Llamageddon fully embraces its B-movie roots and revels in its own absurdity. The dialogue is packed with humor reminiscent of a 10-year-old child, sprinkled with countless llama puns. While this may not appeal to everyone, it’s safe to assume that those who choose to watch Llamageddon are fully aware of what they’re getting themselves into.

Now, when it comes to corny B-movies, CGI is usually nothing to write home about. That still rings true for Llamageddon, BUT there are some impressive moments in this film! We’re talking explosions, llamas shooting laser beams out of their eyes, exploding cars, and even hot tub electrocution. Plus, Llamageddon did not hold back when it came to the fake blood budget. Louie the Llama does have some authentic llama moments, but for the most part I’m pretty sure they’re using a puppet. There are various scenes where Louie is hilariously knocking kids out with his puppet hooves, and it’s absolutely awesome.

The performances in Llamageddon are intentionally bad. The cast wholeheartedly embraces the absurdity of their roles, with standout performances from Floyed (who just can’t catch a break from his insufferable sister Mel) and those kids who convulse in a hot tub. It’s evident that the cast had a blast making this movie—it feels like a group of friends came together and said, “Hey, if Spielberg can do it, why can’t we?” Let’s all take note and approach everything we do with the confidence of a young 20-year-old.
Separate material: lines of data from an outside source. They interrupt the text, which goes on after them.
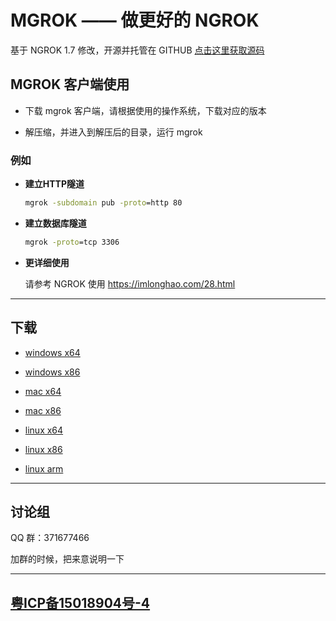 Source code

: # MGROK —— 做更好的 NGROK

基于 NGROK 1.7 修改，开源并托管在 GITHUB [点击这里获取源码](https://github.com/ansiboy/mgrok)

## MGROK 客户端使用

* 下载 mgrok 客户端，请根据使用的操作系统，下载对应的版本

* 解压缩，并进入到解压后的目录，运行 mgrok

### 例如

* **建立HTTP隧道**

    ```cmd
    mgrok -subdomain pub -proto=http 80
    ```

* **建立数据库隧道**

    ```cmd
    mgrok -proto=tcp 3306
    ```

* **更详细使用**

  请参考 NGROK 使用 <https://imlonghao.com/28.html>

--------------------------

## 下载

* [windows x64](download/windows_amd64.zip)

* [windows x86](download/windows_386.zip)

* [mac x64](download/darwin_amd64.zip)

* [mac x86](download/darwin_386.zip)

* [linux x64](download/linux_amd64.zip)

* [linux x86](download/linux_386.zip)

* [linux arm](download/linux_arm.zip)

--------------------------

## 讨论组

QQ 群：371677466

加群的时候，把来意说明一下

--------------------------

## [粤ICP备15018904号-4](http://www.miitbeian.gov.cn/)
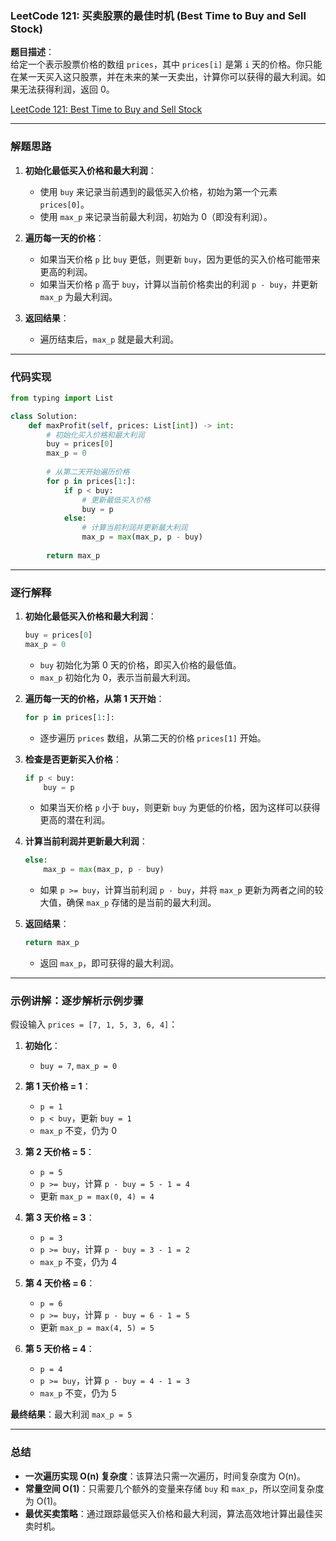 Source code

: ### LeetCode 121: 买卖股票的最佳时机 (Best Time to Buy and Sell Stock)

**题目描述**：  
给定一个表示股票价格的数组 `prices`，其中 `prices[i]` 是第 `i` 天的价格。你只能在某一天买入这只股票，并在未来的某一天卖出，计算你可以获得的最大利润。如果无法获得利润，返回 0。

[LeetCode 121: Best Time to Buy and Sell Stock](https://leetcode.com/problems/best-time-to-buy-and-sell-stock/)

---

### 解题思路

1. **初始化最低买入价格和最大利润**：  
   - 使用 `buy` 来记录当前遇到的最低买入价格，初始为第一个元素 `prices[0]`。
   - 使用 `max_p` 来记录当前最大利润，初始为 0（即没有利润）。

2. **遍历每一天的价格**：  
   - 如果当天价格 `p` 比 `buy` 更低，则更新 `buy`，因为更低的买入价格可能带来更高的利润。
   - 如果当天价格 `p` 高于 `buy`，计算以当前价格卖出的利润 `p - buy`，并更新 `max_p` 为最大利润。

3. **返回结果**：  
   - 遍历结束后，`max_p` 就是最大利润。

---

### 代码实现

```python
from typing import List

class Solution:
    def maxProfit(self, prices: List[int]) -> int:
        # 初始化买入价格和最大利润
        buy = prices[0]
        max_p = 0
        
        # 从第二天开始遍历价格
        for p in prices[1:]:
            if p < buy:
                # 更新最低买入价格
                buy = p
            else:
                # 计算当前利润并更新最大利润
                max_p = max(max_p, p - buy)
        
        return max_p
```

---

### 逐行解释

1. **初始化最低买入价格和最大利润**：
   ```python
   buy = prices[0]
   max_p = 0
   ```
   - `buy` 初始化为第 0 天的价格，即买入价格的最低值。
   - `max_p` 初始化为 0，表示当前最大利润。

2. **遍历每一天的价格，从第 1 天开始**：
   ```python
   for p in prices[1:]:
   ```
   - 逐步遍历 `prices` 数组，从第二天的价格 `prices[1]` 开始。

3. **检查是否更新买入价格**：
   ```python
   if p < buy:
       buy = p
   ```
   - 如果当天价格 `p` 小于 `buy`，则更新 `buy` 为更低的价格，因为这样可以获得更高的潜在利润。

4. **计算当前利润并更新最大利润**：
   ```python
   else:
       max_p = max(max_p, p - buy)
   ```
   - 如果 `p >= buy`，计算当前利润 `p - buy`，并将 `max_p` 更新为两者之间的较大值，确保 `max_p` 存储的是当前的最大利润。

5. **返回结果**：
   ```python
   return max_p
   ```
   - 返回 `max_p`，即可获得的最大利润。

---

### 示例讲解：逐步解析示例步骤

假设输入 `prices = [7, 1, 5, 3, 6, 4]`：

1. **初始化**：
   - `buy = 7`, `max_p = 0`

2. **第 1 天价格 = 1**：
   - `p = 1`
   - `p < buy`，更新 `buy = 1`
   - `max_p` 不变，仍为 0

3. **第 2 天价格 = 5**：
   - `p = 5`
   - `p >= buy`，计算 `p - buy = 5 - 1 = 4`
   - 更新 `max_p = max(0, 4) = 4`

4. **第 3 天价格 = 3**：
   - `p = 3`
   - `p >= buy`，计算 `p - buy = 3 - 1 = 2`
   - `max_p` 不变，仍为 4

5. **第 4 天价格 = 6**：
   - `p = 6`
   - `p >= buy`，计算 `p - buy = 6 - 1 = 5`
   - 更新 `max_p = max(4, 5) = 5`

6. **第 5 天价格 = 4**：
   - `p = 4`
   - `p >= buy`，计算 `p - buy = 4 - 1 = 3`
   - `max_p` 不变，仍为 5

**最终结果**：最大利润 `max_p = 5`

---

### 总结

- **一次遍历实现 O(n) 复杂度**：该算法只需一次遍历，时间复杂度为 O(n)。
- **常量空间 O(1)**：只需要几个额外的变量来存储 `buy` 和 `max_p`，所以空间复杂度为 O(1)。
- **最优买卖策略**：通过跟踪最低买入价格和最大利润，算法高效地计算出最佳买卖时机。
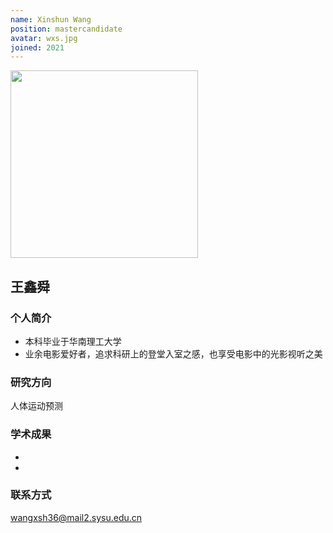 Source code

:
```yaml
---
name: Xinshun Wang
position: mastercandidate
avatar: wxs.jpg
joined: 2021
---
```


<img width="300" src="{{site.baseurl}}/images/people/{{page.avatar}}" data-action="zoom">

## 王鑫舜


### 个人简介
- 本科毕业于华南理工大学
- 业余电影爱好者，追求科研上的登堂入室之感，也享受电影中的光影视听之美


### 研究方向
人体运动预测


### 学术成果
-
-


### 联系方式
wangxsh36@mail2.sysu.edu.cn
In conclusion, Llamageddon is a riotously fun and unapologetically goofy creature feature that serves as a welcome addition to the B-movie genre. It knows exactly what it wants to be and embraces its status with gusto. If you’re in the mood for a hilarious and over-the-top cinematic experience that doesn’t take itself seriously, then saddle up and prepare for the llama onslaught. Just a word of warning: there’s a prolonged llama birth scene towards the end that you should be prepared for…

Intermission!

  • The llama, Louie the Llama, has his own Instagram @louiethellama
  • That guy Dan changed his shirt I want to say upwards of 20 times.
  • Stay around towards the end for “sequel” spoilers!
  • Watching Floyed become a man was the greatest part of this movie. What a coming of age story.